O coronavírus se espalhou por etapas. Deu os primeiros sinais na China nos fins de 2019, atravessou as fronteiras europeias, bateu às portas da América. Chegou ao Brasil em 26 de fevereiro de 2020. O mundo, apanhado de surpresa, aos poucos aprendeu a conviver com o vírus.
Pagou preço alto pela lição: a morte até agora de 900 mil pessoas, queda inédita no PIB, isolamento social, perda de postos de trabalho, fechamento de comércio não essencial, proibição de aulas presenciais. O Brasil sofreu consequências similares aos demais países.
Passados seis meses, a população se familiarizou com a realidade imposta pela pandemia. O novo normal, antes escrito entre aspas pelos meios de comunicação, perdeu o sinal gráfico e passou a ser grafado sem distinção – com a naturalidade do cotidiano.
Talvez resida aí a explicação para a rebeldia dos que insistem em ir às ruas sem obedecer às precauções recomendadas pelas autoridades sanitárias. O novo normal atingiu novo patamar. A reabertura do comércio, a liberação das praias, a volta às aulas acenam com a retomada da vida bruscamente interrompida.
O retorno, porém, pressupõe conscientização e responsabilidade.

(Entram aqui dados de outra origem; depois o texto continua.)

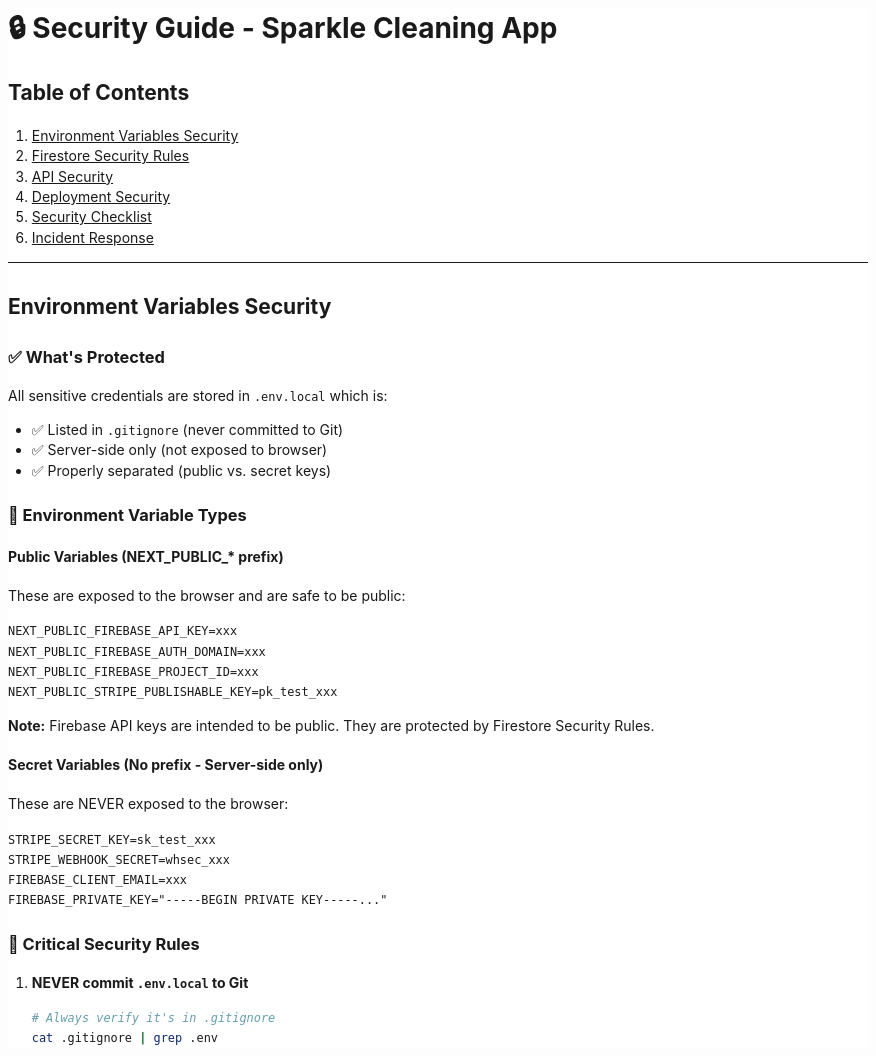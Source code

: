 # 🔒 Security Guide - Sparkle Cleaning App

## Table of Contents
1. [Environment Variables Security](#environment-variables-security)
2. [Firestore Security Rules](#firestore-security-rules)
3. [API Security](#api-security)
4. [Deployment Security](#deployment-security)
5. [Security Checklist](#security-checklist)
6. [Incident Response](#incident-response)

---

## Environment Variables Security

### ✅ What's Protected

All sensitive credentials are stored in `.env.local` which is:
- ✅ Listed in `.gitignore` (never committed to Git)
- ✅ Server-side only (not exposed to browser)
- ✅ Properly separated (public vs. secret keys)

### 🔑 Environment Variable Types

#### **Public Variables** (NEXT_PUBLIC_* prefix)
These are exposed to the browser and are safe to be public:
```env
NEXT_PUBLIC_FIREBASE_API_KEY=xxx
NEXT_PUBLIC_FIREBASE_AUTH_DOMAIN=xxx
NEXT_PUBLIC_FIREBASE_PROJECT_ID=xxx
NEXT_PUBLIC_STRIPE_PUBLISHABLE_KEY=pk_test_xxx
```

**Note:** Firebase API keys are intended to be public. They are protected by Firestore Security Rules.

#### **Secret Variables** (No prefix - Server-side only)
These are NEVER exposed to the browser:
```env
STRIPE_SECRET_KEY=sk_test_xxx
STRIPE_WEBHOOK_SECRET=whsec_xxx
FIREBASE_CLIENT_EMAIL=xxx
FIREBASE_PRIVATE_KEY="-----BEGIN PRIVATE KEY-----..."
```

### 🚨 Critical Security Rules

1. **NEVER commit `.env.local` to Git**
   ```bash
   # Always verify it's in .gitignore
   cat .gitignore | grep .env
   ```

Assim como a Idade da Pedra não acabou porque a pedra deixou de existir, a retomada da vida se impôs com o coronavírus ainda invencível. Encontra-se à espreita, pronto para o ataque, forma de lutar pela própria sobrevivência.
Tal como ocorreu na pré-história, a passagem de um período para o outro não se deu abruptamente, do dia para a noite. Exigiu um tempo de transição. Transição que também se exige na passagem do novo normal para o normal.
Com o inimigo à espreita, é necessário manter a vigilância para evitar que ele avance. As cenas do feriado prolongado, com aglomerações e desrespeito às medidas protetivas, acenderam o sinal amarelo. Jovens e adultos negligenciaram as cautelas que continuam imperativas – o distanciamento social, o uso de máscara e a higiene das mãos.
Vale lembrar: enquanto inexistir remédio eficaz ou vacina contra o coronavírus, os tempos continuarão excepcionais. A flexibilização exige a colaboração da sociedade para prevenir retrocessos e mergulho em ondas evitáveis. O novo normal não é o normal. Até voltar ao pré-2020, há que esperar o aval da ciência.